V-MODA is a private international company specializing in the design and production of high-end mobile audio products, including headphones, earphones, portable amplifiers, protection ear plugs and accessories.

Company
Founded in 2004 as an audio manufacturer and is one of the first companies to popularize the fashion headphones industry. V-MODA is one of the professional headphone brands used by DJs and audiophiles.

History
The company was founded in 2004 by Val Kolton, a professional DJ and producer. He originally focused on technological innovation and new patents to develop the "Kolton Technology" fashion headphone lines for DJs. The products and brand were designed in Italy, in Milan and Venice, on frequent design research trips. In 2006 the firm launched several product lines and became the first high-fidelity fashion headphone manufacturer, with 33,000 units in 11 colors, and the company changed its name to V-MODA.

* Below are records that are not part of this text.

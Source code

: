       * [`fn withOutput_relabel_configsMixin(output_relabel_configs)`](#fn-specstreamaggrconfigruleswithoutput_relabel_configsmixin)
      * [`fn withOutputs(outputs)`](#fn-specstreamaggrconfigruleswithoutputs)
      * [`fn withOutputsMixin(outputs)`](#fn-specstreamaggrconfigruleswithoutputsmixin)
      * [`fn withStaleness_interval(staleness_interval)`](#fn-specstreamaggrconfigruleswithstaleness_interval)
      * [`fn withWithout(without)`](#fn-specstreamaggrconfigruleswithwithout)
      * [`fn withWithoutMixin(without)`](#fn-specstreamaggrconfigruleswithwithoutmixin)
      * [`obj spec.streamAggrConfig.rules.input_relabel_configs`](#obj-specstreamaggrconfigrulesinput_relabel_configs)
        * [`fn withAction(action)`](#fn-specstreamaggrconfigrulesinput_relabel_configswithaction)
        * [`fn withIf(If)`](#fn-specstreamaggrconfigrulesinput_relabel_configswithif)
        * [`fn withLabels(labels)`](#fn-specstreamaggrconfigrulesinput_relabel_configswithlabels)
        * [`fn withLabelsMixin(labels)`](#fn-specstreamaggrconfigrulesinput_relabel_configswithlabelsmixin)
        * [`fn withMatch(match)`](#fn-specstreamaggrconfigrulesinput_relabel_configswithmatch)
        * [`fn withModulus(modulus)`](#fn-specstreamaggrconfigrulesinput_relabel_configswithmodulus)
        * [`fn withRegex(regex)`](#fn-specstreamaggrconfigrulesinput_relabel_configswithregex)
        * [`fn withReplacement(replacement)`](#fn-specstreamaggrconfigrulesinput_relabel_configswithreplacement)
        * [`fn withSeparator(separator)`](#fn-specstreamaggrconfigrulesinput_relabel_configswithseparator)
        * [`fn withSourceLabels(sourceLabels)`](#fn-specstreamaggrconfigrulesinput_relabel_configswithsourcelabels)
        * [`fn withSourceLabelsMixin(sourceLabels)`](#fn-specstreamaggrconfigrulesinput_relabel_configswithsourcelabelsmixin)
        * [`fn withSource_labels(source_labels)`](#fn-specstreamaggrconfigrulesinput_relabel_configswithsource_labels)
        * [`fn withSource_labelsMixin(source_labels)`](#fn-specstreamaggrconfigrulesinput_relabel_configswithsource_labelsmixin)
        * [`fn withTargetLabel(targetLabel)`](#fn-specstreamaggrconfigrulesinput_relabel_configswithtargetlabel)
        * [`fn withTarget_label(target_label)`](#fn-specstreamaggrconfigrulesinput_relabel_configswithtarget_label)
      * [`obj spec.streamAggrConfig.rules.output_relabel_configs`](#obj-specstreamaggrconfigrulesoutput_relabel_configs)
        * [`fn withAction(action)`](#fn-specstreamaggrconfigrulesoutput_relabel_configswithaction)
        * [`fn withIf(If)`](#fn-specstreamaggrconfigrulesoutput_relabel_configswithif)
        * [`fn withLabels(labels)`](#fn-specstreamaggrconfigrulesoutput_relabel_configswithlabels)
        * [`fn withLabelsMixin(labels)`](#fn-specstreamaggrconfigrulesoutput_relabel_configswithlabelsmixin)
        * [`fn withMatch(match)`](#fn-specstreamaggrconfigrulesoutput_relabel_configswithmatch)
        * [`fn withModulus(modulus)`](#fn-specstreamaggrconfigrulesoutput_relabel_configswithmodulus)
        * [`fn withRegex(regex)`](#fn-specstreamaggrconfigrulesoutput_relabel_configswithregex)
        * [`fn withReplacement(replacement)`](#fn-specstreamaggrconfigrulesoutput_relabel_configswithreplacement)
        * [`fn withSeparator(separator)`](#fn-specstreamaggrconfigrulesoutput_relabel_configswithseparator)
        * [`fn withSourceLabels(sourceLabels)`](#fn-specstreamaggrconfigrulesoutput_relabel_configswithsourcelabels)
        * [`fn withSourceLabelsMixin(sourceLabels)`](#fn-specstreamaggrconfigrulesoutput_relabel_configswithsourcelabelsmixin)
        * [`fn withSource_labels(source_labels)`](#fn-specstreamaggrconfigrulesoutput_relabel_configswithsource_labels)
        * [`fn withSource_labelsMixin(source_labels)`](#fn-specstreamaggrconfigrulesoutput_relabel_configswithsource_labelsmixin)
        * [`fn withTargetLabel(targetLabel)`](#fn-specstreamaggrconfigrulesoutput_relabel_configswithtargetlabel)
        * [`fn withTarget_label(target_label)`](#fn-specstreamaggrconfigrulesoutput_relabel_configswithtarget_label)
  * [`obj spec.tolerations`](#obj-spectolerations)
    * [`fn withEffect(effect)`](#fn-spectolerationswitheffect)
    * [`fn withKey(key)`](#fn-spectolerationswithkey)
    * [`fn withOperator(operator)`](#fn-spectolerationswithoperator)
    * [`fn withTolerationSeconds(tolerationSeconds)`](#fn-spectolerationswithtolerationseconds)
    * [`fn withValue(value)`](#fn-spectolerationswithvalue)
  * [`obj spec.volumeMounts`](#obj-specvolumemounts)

In 2007, working with Apple, the company released the Vibe Duo product line completely designed for Apple iPhones and iPods. This was the first third-party headphone for Apple iPhone & iPod.

V-MODA began developing the M series in 2010. 2011 saw the launch of the first M series on-ear headphones, the M-80, soon followed by the M-100 over-ear headphones. Around the same time, the company opened its Hong Kong office to handle logistics, manufacturing and sales for the Asia Pacific and Europe Regions. In 2013, Val Kolton moved to Milan and Munich to form V-MODA Milano S.r.l. design studios. V-MODA Milano creates and designs all the products and content for V-MODA worldwide subsidiaries. 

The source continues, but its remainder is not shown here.